- Inspect STEM salary data for any prominent wage gap between genders and observe this trend across STEM job titles
- Compare salaries of a Data Scientist role to other STEM roles
- Analyse the trend of salaries across different states in US
The dataset used for this project is from Kaggle - Source Link. It contains 62,000 salary records of STEM salaries from top companies. This data was scraped off levels.fyi and records range from the Year 2017 to 2021.
Question 1: Is there a prominent wage gap between genders in STEM Jobs? Does this trend vary for different job titles?
Inferences from the visualizations - There is no prominent wage gap between Males and Females in the dataset provided. As this dataset represents salary data from the year 2017 to 2021 which is very recent, it could mean that the wage gap that existed earlier has gotten better over time. However, 'other' gender category salary in STEM jobs is alarmingly low for Data Scientist and Software Engineering Manager roles. The dataset does not mention if 'Other' refers to non-binary gender roles or the values where gender remains unspecified. Since the total count of 'Other' is considerably lower compared to Male & Female, we cannot make an inference. But, a more important thing to note is that, although the wage gap between genders doesn't seem to exist, the overall representation of 'women' and 'other' in stem jobs is still lower compared to men which is a metter of concern.
Question 2: How does the salary of STEM jobs vary in top 10 states of US? Does this trend vary differently for a Data Scientist job in comparison to other jobs?
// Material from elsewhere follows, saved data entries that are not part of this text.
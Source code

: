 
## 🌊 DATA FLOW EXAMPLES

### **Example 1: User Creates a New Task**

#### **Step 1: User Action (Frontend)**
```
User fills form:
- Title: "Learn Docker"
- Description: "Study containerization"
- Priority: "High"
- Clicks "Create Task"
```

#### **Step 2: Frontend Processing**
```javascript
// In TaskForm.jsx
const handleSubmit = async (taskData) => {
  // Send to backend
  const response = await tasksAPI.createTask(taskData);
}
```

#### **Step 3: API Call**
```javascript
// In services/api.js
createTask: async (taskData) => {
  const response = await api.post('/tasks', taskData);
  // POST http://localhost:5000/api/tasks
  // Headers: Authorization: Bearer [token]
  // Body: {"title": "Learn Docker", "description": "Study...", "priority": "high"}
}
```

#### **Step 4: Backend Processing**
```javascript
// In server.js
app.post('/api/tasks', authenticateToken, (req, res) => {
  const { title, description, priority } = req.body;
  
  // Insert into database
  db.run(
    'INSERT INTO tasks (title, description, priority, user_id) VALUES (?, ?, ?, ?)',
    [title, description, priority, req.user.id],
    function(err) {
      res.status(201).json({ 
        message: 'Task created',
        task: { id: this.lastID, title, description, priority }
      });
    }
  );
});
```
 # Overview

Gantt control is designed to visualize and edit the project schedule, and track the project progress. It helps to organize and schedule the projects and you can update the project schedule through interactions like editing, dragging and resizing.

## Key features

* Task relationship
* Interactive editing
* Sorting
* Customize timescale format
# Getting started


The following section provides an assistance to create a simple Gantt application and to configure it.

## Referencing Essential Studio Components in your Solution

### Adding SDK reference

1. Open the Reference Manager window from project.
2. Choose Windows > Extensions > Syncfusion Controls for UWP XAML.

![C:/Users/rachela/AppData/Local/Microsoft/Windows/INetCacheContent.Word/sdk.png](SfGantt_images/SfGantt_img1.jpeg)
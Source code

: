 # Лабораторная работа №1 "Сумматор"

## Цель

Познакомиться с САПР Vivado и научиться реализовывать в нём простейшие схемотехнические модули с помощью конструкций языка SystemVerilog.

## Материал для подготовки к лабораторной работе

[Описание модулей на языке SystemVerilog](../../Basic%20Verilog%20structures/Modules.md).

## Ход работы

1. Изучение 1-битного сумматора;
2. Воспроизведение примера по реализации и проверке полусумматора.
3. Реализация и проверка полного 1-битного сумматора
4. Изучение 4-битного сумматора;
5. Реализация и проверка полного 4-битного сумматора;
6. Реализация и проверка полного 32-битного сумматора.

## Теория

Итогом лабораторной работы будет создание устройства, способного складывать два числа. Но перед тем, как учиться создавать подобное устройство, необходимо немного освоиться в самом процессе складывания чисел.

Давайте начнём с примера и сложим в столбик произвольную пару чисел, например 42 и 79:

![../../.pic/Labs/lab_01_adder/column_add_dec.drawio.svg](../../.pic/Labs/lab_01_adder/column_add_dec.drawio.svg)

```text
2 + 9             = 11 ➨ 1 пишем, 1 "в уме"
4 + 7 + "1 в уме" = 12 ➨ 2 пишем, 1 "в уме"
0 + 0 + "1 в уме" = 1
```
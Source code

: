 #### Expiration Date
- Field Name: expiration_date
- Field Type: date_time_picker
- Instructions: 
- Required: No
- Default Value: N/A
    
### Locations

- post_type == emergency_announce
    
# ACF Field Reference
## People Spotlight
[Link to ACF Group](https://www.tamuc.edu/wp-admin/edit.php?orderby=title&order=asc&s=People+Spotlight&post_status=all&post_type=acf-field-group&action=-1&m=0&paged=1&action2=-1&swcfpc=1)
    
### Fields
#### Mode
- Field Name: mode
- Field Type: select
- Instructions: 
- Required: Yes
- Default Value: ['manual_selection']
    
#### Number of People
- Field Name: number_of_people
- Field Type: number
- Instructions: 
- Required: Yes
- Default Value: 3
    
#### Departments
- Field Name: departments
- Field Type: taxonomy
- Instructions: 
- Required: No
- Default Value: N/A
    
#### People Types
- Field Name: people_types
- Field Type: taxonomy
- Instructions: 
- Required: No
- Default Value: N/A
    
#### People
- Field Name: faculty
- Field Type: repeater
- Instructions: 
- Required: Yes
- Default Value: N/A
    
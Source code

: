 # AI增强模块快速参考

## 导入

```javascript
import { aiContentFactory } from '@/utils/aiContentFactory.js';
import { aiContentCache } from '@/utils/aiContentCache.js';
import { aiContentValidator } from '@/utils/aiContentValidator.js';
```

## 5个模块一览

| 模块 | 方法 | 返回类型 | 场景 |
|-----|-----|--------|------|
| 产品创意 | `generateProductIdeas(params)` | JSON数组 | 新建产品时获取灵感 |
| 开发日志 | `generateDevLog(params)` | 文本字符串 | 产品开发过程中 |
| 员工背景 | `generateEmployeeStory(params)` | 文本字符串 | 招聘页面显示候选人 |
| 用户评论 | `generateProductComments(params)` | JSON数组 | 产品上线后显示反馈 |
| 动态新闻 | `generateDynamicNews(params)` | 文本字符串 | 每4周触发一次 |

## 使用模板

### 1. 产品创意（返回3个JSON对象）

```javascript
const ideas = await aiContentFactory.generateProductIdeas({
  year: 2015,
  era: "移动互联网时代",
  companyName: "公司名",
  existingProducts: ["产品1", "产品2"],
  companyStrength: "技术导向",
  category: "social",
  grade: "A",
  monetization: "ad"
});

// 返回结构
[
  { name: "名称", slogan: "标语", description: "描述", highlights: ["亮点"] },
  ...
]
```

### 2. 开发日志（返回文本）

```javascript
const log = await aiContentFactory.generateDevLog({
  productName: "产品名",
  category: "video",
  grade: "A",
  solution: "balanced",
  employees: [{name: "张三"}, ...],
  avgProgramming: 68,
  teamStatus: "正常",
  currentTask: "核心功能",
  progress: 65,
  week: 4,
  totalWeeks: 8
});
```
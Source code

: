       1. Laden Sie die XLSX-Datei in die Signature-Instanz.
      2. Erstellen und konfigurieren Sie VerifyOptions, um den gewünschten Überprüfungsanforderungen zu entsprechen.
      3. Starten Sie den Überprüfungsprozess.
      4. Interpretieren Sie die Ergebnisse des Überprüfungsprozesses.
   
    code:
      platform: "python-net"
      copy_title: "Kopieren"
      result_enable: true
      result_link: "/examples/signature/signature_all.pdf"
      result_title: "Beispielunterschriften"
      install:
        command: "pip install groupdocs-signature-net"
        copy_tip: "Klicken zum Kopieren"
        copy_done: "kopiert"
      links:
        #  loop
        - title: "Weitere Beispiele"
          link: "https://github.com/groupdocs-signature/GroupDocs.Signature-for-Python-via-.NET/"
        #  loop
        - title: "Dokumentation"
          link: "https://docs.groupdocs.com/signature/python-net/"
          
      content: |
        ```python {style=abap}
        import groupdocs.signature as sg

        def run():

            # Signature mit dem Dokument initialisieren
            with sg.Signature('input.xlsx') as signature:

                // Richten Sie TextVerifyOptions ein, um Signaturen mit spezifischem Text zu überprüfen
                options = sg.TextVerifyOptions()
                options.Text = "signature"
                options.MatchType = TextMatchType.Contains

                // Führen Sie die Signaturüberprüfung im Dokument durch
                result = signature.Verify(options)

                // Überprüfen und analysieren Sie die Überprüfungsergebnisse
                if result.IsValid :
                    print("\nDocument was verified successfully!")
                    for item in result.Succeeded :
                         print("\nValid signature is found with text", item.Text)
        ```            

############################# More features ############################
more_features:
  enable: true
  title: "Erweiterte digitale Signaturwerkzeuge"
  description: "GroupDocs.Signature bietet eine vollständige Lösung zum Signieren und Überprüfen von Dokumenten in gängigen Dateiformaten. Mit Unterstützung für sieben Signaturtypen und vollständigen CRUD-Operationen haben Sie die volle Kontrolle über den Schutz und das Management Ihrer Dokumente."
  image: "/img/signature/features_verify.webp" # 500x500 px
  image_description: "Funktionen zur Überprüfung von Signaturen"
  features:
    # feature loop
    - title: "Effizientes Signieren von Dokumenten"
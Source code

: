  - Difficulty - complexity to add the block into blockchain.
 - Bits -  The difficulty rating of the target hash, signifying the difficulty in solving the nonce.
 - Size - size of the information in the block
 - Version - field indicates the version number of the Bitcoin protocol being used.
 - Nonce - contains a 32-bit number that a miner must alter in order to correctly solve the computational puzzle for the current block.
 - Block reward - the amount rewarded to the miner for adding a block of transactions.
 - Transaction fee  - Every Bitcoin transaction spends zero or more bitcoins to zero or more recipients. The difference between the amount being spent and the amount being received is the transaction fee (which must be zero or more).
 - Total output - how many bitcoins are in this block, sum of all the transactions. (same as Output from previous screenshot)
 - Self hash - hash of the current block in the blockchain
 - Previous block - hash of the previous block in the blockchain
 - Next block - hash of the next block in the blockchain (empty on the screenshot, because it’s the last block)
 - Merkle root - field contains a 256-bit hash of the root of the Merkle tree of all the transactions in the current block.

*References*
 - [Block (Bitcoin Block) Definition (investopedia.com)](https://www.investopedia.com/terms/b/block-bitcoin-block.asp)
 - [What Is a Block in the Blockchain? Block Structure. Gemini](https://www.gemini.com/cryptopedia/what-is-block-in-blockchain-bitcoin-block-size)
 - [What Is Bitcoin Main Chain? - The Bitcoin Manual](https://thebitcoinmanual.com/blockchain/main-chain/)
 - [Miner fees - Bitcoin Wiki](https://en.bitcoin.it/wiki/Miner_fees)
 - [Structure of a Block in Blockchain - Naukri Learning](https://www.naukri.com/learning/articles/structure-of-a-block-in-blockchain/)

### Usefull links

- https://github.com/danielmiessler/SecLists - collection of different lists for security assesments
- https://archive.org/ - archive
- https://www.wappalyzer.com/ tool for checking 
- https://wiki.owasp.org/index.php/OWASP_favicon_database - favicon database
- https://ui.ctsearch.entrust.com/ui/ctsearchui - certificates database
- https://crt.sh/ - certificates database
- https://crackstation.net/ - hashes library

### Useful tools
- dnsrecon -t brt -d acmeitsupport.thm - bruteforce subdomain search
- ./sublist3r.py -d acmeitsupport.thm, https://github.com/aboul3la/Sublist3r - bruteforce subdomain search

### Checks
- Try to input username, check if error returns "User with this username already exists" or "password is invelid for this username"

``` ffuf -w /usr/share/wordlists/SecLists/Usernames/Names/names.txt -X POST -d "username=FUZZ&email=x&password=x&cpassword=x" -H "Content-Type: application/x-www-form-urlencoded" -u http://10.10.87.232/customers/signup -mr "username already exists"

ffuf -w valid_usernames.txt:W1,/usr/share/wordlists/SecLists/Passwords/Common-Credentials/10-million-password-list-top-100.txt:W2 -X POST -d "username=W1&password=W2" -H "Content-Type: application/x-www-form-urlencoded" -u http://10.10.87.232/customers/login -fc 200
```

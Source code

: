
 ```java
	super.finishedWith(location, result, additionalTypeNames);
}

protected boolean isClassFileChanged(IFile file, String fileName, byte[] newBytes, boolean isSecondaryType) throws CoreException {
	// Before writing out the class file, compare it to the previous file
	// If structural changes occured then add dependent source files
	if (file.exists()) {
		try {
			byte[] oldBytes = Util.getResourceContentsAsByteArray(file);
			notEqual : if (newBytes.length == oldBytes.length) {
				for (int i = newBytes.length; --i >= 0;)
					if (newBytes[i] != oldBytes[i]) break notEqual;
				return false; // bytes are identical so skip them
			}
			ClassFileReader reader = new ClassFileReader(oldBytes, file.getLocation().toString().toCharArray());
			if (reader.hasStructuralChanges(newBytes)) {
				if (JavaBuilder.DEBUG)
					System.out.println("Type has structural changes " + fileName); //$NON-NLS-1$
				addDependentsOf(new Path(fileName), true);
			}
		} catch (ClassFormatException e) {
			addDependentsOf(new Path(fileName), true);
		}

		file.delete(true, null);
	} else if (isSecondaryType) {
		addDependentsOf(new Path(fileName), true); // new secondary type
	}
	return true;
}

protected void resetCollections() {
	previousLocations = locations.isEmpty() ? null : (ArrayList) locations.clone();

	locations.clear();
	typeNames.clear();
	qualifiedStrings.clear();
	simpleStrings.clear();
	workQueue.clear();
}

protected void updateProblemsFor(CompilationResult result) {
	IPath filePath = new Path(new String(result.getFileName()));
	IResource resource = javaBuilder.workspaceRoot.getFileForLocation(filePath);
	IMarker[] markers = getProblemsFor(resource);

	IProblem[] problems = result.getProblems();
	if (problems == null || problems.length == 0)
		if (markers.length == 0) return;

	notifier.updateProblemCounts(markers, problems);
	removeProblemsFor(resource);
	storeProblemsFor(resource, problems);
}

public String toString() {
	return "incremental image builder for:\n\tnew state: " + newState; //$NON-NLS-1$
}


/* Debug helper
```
Inferences from the visualizations - Across different job roles, salaries offered in states like California, Washington, Massachusetts, and New York is on the higher end. Whereas, states like DC, Georgia, Texas, and Pennsylvania salaries are comparatively on the lower end. This directly correlates to the cost of living and expenses for these states. Dataset here does not indicate any noteworthy difference in the trends across states based on job roles in comparison with Data Science Roles.
-
Decision - Box Plot to analysis wage gap between genders and Count plot to analyse the distribution of gender across roles
Reasoning: In order to analyse gender wage gap, I explored bar chart, linegraph, box plots and scatter plots. However, as box plots include the data distribution across 4 quartiles for each categories, this proved to be the best visualization that enabled comparison between roles and genders at a highly granular level. In order to analyse gender distribution, I explored pie charts, sunburst plotly charts, histograms and count plots. Sunburst plotly charts was one of the better alternatives for a smaller set of categories. However, in this case, the categories are dynamically rendered based on the user choice from a multi-select list and readability of Sunburst chart was deteriorating with increased number of categories. Hence, I decided to use bar plot for its robustness to varying category size and ability to visualize side by side bars for each categories. -
Decision - Employing side by side stacked bar chart for visualizing salary trend of job roles across 10 states in US
Reasoning: I initially explored, stacked bar chart, side-by-side(or grouped) bar chart and box plots for this. As the number of categories were nested with 20 total combinations (10 states * 2 roles), legibility of the information in stacked bar chart and box plots were not as good as that in side-by-side bar chart. Hence, I chose side-by-side bar chart which helps analyse trend between the roles as well as across countries. -
Decision - Limiting top 10 states in US for location trend analysis
Reasoning: While the dataset comprised of salaries from countries other than the US, the currency used for salary remained unspecified and the records count for these countries was insignificant in number. Hence, the scope of the location analysis in this project is limited to the states within the US alone. Top 10 states were chosen based on states with most number of salary records in this dataset. -
Decision - Limiting filter values in the interactive components of the website to a subset of job titles
Reasoning: The dataset had 15 distinct roles, however records were limited for most of them to enable a compehensive visualization. Hence, only those roles representative of overall data and with significant salary records have been chosen.
I worked solo on this project. I spent close to 10 people-hours in total that comprised of tasks from figuring out the dataset, performing exploratory data analysis to publishing the visualizations to the website and writing project report.
Performing exploratory data analysis in order to understand the data and to be able to come up with compelling questions that the visualizations can answer took the most time. Selection of dataset alone took some time as well since I was aiming to find a newer datasets with fewer to no visualizations online that could help me come up with novel questions. I looked into recently published datasets on Kaggle to choose the dataset that fit my intentions. Streamlit is a well documented tool with high ease-of-access, hence, learning to use streamlit and publishing the script was an easy and interesting part of this project.